If you’re trying to squeeze just one more year out of your current car — maybe you’re saving up for a down payment on a new one — you’ll be forced to walk a delicate financial balancing act over the next 12 months. You never want to dump money into a vehicle you’ve already decided to sell unless you absolutely have to. But if you play it too cheap, you risk letting small, easy fixes turn into big, expensive repairs. Also, you’d be wise to spend a little bit of money now if it pays dividends later by helping your car retain its resale value.
The following is a list of maintenance, repair and upkeep expenditures that you can consider money well spent if you’re hoping your car will get you through 2021 and not much more. Some involve common problems that shouldn’t be ignored, others involve preventative maintenance and critical repairs. All, however, should be part of your budget in the coming year.
Change Your Oil
Fresh engine oil prevents wear by reducing friction and metal-on-metal contact, but it breaks down into sludge over time. Getting that sludge out and putting fresh oil in is still the single most important component of regularly scheduled maintenance. What you’ll pay for an oil/filter change depends on your car and oil type, but it’s a manageable, two-digit sum in almost all cases. Avoid this roughly $50 expenditure for too long and the result will be poor performance followed by warped, worn parts, followed by a blown head gasket and total engine seizure and failure, all of which is so expensive it’s almost never worth it to fix.
Fix Windshield Cracks
It’s easy to ignore small cracks in the windshield. Since you can still drive the car, it doesn’t feel as immediate as other repairs. Since they’re almost always within the insurance deductible, fixing them is out of pocket and therefore tempting to put off. The problem, however, is that small cracks don’t stay small for long. It costs $135 to fix a crack in a windshield, according to AutoGuide. It costs $360 to replace the same windshield, which you’ll almost certainly have to do if you try to get through a full year with a crack.

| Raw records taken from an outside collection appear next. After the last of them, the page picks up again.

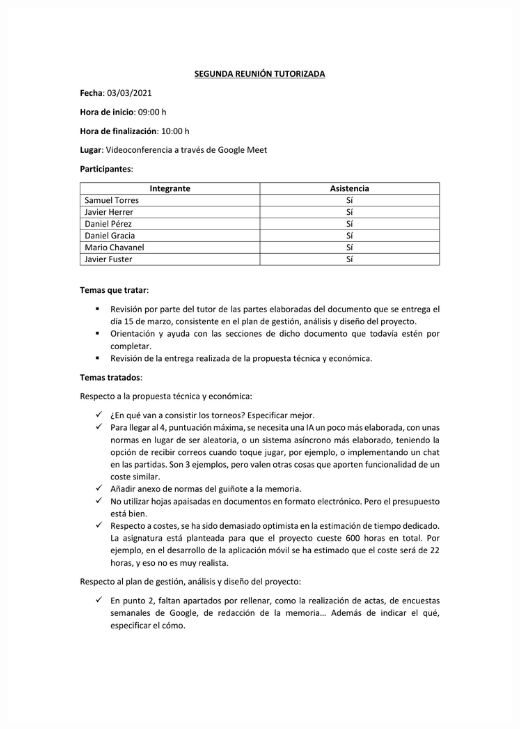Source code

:\documentclass{article}
\begin{document}
\includegraphics[width=\textwidth]{../images/actas/Acta_reunion_tutorizada_2.pdf}
\end{document}

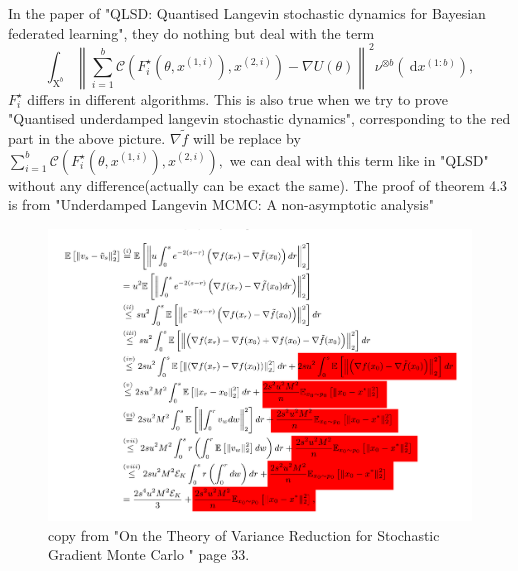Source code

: \documentclass[12pt,a4paper]{article}
\begin{document}
\newpage

In the paper of "QLSD: Quantised Langevin stochastic dynamics for Bayesian federated learning", they do nothing but deal with the term
\begin{equation*}
	\int_{\mathrm{X}^{b}}\left\|\sum_{i=1}^{b} \mathscr{C}\left(F_{i}^{\star}\left(\theta, x^{(1, i)}\right), x^{(2, i)}\right)-\nabla U(\theta)\right\|^{2} \nu^{\otimes b}\left(\mathrm{~d} x^{(1: b)}\right),
\end{equation*}
$F^{\star}_i$ differs in different algorithms.
\newline
This is also true when we try to prove "Quantised underdamped langevin stochastic dynamics", corresponding to the red part in the above picture. $\nabla \tilde{f}$ will be replace by $\sum_{i=1}^{b} \mathscr{C}\left(F_{i}^{\star}\left(\theta, x^{(1, i)}\right), x^{(2, i)}\right),$ we can deal with this term like in "QLSD" without any difference(actually can be exact the same). The proof of theorem 4.3 is from "Underdamped Langevin MCMC: A non-asymptotic analysis"




\begin{figure}
	\centering
	\includegraphics[width=0.7\linewidth]{jietu}
	\caption{copy from "On the Theory of Variance Reduction for Stochastic Gradient Monte Carlo " page 33.}
	\label{fig:jietu}
\end{figure}
\end{document}
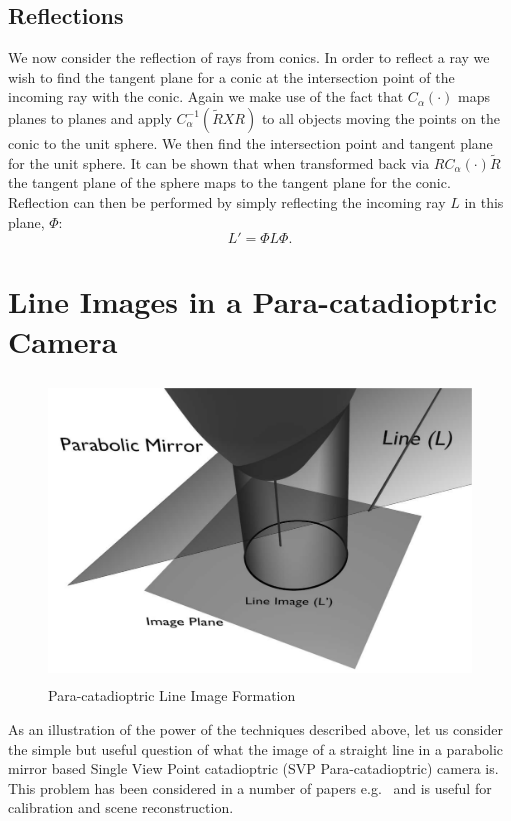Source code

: \subsection{Reflections}
\label{sec:Ref}
We now consider the reflection of rays from conics. In order to
reflect a ray we wish to find the tangent plane for a conic at the 
intersection point of the incoming ray with the conic. Again we
make use of the fact that $C_\alpha(\cdot)$ maps planes to
planes and apply $C_\alpha^{-1}(\tilde{R}XR)$ to all objects moving the
points on the conic to the unit sphere. We then find the intersection
point and tangent plane for the unit sphere. It can be shown \cite{jic23fyr}
that when transformed back via $RC_\alpha(\cdot)\tilde{R}$ the tangent
plane of the sphere maps to the tangent plane for the conic. Reflection
can then be performed by simply reflecting the incoming ray $L$ in
this plane, $\Phi$:
\[
L' = \Phi L \Phi.
\]
\section{Line Images in a Para-catadioptric Camera}
\begin{figure}[ht]
\includegraphics[height=8cm]{testparaboloid2}
\caption{Para-catadioptric Line Image Formation}
\label{fig:bob}
\end{figure}
As an illustration of the power of the techniques described above, let us consider the simple but
 useful question of what the image of a straight line in a parabolic mirror based Single View Point 
catadioptric (SVP Para-catadioptric) camera is.  This problem has been considered in a number 
of papers e.g.\ \cite{CAM:gd, CAM:YH04, CAM:BA03b, CAM:bclf} and is useful for calibration 
and scene reconstruction.

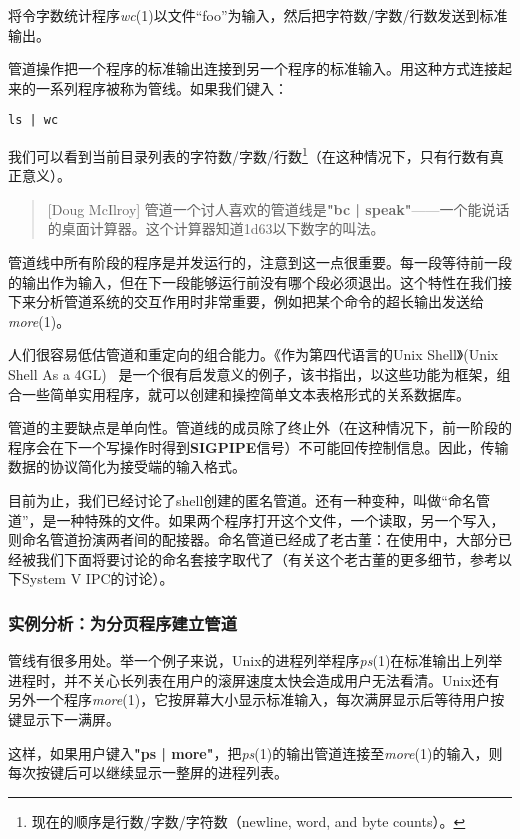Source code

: \documentclass[12pt,oneside]{ctexbook}
\begin{document}
\begin{common-format}
将令字数统计程序\textit{wc}(1)以文件“foo”为输入，然后把字符数/字数/行数发送到标准输出。

管道操作把一个程序的标准输出连接到另一个程序的标准输入。用这种方式连接起来的一系列程序被称为管线。如果我们键入：
\begin{Verbatim}
ls | wc
\end{Verbatim}


我们可以看到当前目录列表的字符数/字数/行数\footnote{现在的顺序是行数/字数/字符数（newline, word, and byte counts）。}（在这种情况下，只有行数有真正意义）。

\begin{quote}[Doug McIlroy]
管道一个讨人喜欢的管道线是\textbf{"bc | speak"}——一个能说话的桌面计算器。这个计算器知道\num{1d63}以下数字的叫法。
\end{quote}

管道线中所有阶段的程序是并发运行的，注意到这一点很重要。每一段等待前一段的输出作为输入，但在下一段能够运行前没有哪个段必须退出。这个特性在我们接下来分析管道系统的交互作用时非常重要，例如把某个命令的超长输出发送给\textit{more}(1)。

人们很容易低估管道和重定向的组合能力。《作为第四代语言的Unix Shell》(Unix Shell As a 4GL) ~\cite{Schaffer-Wolf}是一个很有启发意义的例子，该书指出，以这些功能为框架，组合一些简单实用程序，就可以创建和操控简单文本表格形式的关系数据库。

管道的主要缺点是单向性。管道线的成员除了终止外（在这种情况下，前一阶段的程序会在下一个写操作时得到\textbf{SIGPIPE}信号）不可能回传控制信息。因此，传输数据的协议简化为接受端的输入格式。

目前为止，我们已经讨论了shell创建的匿名管道。还有一种变种，叫做“命名管道”，是一种特殊的文件。如果两个程序打开这个文件，一个读取，另一个写入，则命名管道扮演两者间的配接器。命名管道已经成了老古董：在使用中，大部分已经被我们下面将要讨论的命名套接字取代了（有关这个老古董的更多细节，参考以下System V IPC的讨论）。


\subsubsection{实例分析：为分页程序建立管道}
管线有很多用处。举一个例子来说，Unix的进程列举程序\textit{ps}(1)在标准输出上列举进程时，并不关心长列表在用户的滚屏速度太快会造成用户无法看清。Unix还有另外一个程序\textit{more}(1)，它按屏幕大小显示标准输入，每次满屏显示后等待用户按键显示下一满屏。

这样，如果用户键入\textbf{"ps | more"}，把\textit{ps}(1)的输出管道连接至\textit{more}(1)的输入，则每次按键后可以继续显示一整屏的进程列表。


\end{common-format}
\end{document}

Address Dashboard Warning Indicators
Never ignore dashboard warning lights — certainly not for a year — even if you don’t notice anything different about how the car drives. This is especially true, of course, with the dreaded check engine light — ignoring it allows some underlying problem to fester and grow as you procrastinate. Likewise for the more specific oil-pressure light and engine temperature warning light. You can turn off the tire-pressure warning light with a visit to a gas station air pump, but the rest require a visit to a garage or a dealer service station. It will likely be money well spent in the long run.
Find and Fix Fluid Leaks
If your vehicle is bleeding a liquid, a year is an eternity. Trying to wait it out is not a viable option. Yellow or brown means it’s probably brake fluid. Red or brown means it’s transmission fluid or power steering fluid. Brown or black is engine oil while coolant will be a brighter color like pink, orange, green or blue-green. There are so many fluids, so many things that can cause them to leak and so many things that can go wrong if a leak isn’t fixed that a neat short-term/long-term cost comparison isn’t possible. In almost all cases, however, the cost of identifying and fixing the leak will be much less than the cost of trying to fix whatever breaks later on if you don’t act now.
Get It Washed
Regular washes keep your ride looking spiffy inside and out and make a character statement about you as one of those people who takes care of their stuff. The price of regular car washes, however, can pay for themselves with interest a year from now when it comes time to trade it in or sell. Without regular washing, dirt and grime can eat away at the protective coating in your car’s paint, leaving the metal underneath exposed and vulnerable to rust — one of the great killers of resale value. Likewise for the exposed undercarriage, which is especially prone to rust when a car goes unwashed in the winter when industrial sand, salt and corrosive melting agents cover the roadways.